Following Russell’s earlier post about stats on mobile web usage, this story caught my eye yesterday:
AFP - Text messaging still king in mobile phone world
Text messaging remains the most dominant mode of mobile data communication, as high costs and cumbersome procedures keep customers from fully embracing fancier applications, industry players say.
As revenue from voice service narrows, mobile operators are hard pressed to find a key new application that will continue generating cash like the simple yet still popular short messaging system (SMS), also known as text messaging.
There’s not much else in the story, really, which focuses on efforts to add features to SMS like sound effects — an attempt to ride a popular service as far as possible by adding superfluous extras to it, instead of removing the roadblocks to innovation elsewhere in the ecosystem. Check out that first sentence again:
“Text messaging remains the most dominant mode of mobile data communication, as high costs and cumbersome procedures keep customers from fully embracing fancier applications, industry players say. ”
There’s a lesson in there, somewhere. If only we could find it…







Right on Carlo
“Right on Carlo”
Hmm. Carlo didn’t express any opinion. Irony?
Pricing for data is of course virtual, so that’s easily solved. Operators might not want data to cannibalize voice air time, but that’s another story.

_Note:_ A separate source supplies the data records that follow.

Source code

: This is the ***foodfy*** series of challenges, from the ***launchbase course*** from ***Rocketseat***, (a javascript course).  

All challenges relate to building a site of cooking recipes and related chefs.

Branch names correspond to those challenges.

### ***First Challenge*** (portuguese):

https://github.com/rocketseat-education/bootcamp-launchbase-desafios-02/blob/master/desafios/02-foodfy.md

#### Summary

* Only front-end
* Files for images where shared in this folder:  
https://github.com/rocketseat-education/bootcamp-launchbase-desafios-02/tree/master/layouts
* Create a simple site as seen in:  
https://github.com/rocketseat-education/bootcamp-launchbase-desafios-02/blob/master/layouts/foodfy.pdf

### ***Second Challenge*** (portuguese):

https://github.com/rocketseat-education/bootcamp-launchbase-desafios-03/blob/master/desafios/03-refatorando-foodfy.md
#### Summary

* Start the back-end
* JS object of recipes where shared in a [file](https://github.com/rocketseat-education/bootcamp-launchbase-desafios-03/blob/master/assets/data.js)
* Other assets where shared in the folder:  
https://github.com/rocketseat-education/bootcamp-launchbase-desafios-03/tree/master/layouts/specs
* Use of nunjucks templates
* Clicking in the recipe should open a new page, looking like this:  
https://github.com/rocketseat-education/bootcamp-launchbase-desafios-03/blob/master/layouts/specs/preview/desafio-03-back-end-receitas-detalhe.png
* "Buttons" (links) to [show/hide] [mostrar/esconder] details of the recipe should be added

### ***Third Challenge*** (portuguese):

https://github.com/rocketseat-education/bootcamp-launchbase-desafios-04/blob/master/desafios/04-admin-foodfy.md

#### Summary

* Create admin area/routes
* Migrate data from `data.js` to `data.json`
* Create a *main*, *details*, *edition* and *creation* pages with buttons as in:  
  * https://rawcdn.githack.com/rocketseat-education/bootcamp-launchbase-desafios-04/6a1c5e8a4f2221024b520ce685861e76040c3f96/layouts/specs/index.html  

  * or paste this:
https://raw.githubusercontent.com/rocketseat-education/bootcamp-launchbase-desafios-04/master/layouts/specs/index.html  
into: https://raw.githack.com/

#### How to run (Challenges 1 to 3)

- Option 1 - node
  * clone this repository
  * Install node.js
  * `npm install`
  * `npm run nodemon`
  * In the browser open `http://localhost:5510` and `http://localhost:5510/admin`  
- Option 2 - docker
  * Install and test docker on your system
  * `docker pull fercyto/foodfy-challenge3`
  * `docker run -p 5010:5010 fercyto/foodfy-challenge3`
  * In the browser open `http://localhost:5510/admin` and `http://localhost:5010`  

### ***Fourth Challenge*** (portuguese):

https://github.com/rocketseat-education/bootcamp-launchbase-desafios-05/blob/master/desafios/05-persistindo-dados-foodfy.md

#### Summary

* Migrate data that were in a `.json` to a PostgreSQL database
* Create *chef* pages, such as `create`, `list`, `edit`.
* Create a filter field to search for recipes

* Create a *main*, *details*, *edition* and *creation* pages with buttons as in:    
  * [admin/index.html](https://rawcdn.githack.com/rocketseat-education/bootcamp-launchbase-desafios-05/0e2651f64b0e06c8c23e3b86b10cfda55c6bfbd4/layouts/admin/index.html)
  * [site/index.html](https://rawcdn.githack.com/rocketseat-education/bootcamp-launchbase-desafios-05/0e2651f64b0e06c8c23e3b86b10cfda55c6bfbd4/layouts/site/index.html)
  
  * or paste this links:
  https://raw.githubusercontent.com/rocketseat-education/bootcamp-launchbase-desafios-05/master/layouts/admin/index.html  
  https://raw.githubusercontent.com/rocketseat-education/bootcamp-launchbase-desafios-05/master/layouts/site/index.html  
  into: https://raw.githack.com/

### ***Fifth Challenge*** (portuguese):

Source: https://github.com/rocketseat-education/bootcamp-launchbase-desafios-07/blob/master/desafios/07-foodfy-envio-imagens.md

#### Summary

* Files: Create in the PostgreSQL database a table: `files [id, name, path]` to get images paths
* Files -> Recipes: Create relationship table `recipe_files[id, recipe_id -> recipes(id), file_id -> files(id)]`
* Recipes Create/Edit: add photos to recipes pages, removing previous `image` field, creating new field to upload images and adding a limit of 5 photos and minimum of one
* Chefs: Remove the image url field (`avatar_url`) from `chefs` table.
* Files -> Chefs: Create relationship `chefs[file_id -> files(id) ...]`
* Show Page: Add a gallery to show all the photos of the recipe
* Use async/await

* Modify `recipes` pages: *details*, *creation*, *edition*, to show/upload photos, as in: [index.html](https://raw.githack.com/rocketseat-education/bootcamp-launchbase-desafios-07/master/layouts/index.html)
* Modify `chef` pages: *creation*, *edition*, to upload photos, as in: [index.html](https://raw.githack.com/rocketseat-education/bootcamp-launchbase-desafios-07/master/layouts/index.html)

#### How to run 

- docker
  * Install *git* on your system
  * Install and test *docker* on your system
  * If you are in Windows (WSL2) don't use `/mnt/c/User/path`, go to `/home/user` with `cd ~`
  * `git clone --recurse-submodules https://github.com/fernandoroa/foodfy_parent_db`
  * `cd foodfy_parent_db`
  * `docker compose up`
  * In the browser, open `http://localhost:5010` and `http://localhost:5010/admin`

The user experience is a bit harder though.
I still see phones being delivered from branded shops that don’t have everything activated. I don’t understand the rationale in that.
To get users onto the mobile web is of course not just about configuration. Service access needs to be much more in the face and transparent. There has been talks about using the idle screen as a portal for a long time, still I see very little of that except on smartphones and then typically for local phone functions like PIM and other apps.
Also the attitude of operators need to change from “deliver consumer services” to “deliver B2B services to service providers”. Of course on the voice side they own the customer, and that seems to be the mindset also on the service-side, which is wrong.
Weird. I would consider high cost and cumbersome to be good descriptions of SMS.
While it may be cumbersome, its universal. The US now does 12.7 Billion SMS per month and Europe is doing 4x that. It’s a $3B business in the US alone today and $10B in
a couple of years. Say what you like…..it’s good business and you can express yourself in sms in ways that you could not in voice or even email. i think forcing people to 160 characters does have some benefits!
Tom - you’re showing your age
Seriously, look at the way a kid uses sms and “cumbersome” just isn’t an accurate description. Now if you see me using it, it’s spot on, I agree.
Russell
Me thinks SMS remains the most dominant form of mobile data communication cos everyone has got it. We’ve still got a wee while to go until data-plans, j2me, syncml and other innovation ingredients are ubiquitous across the device base. Then…the mobile innovation wave will really hit us!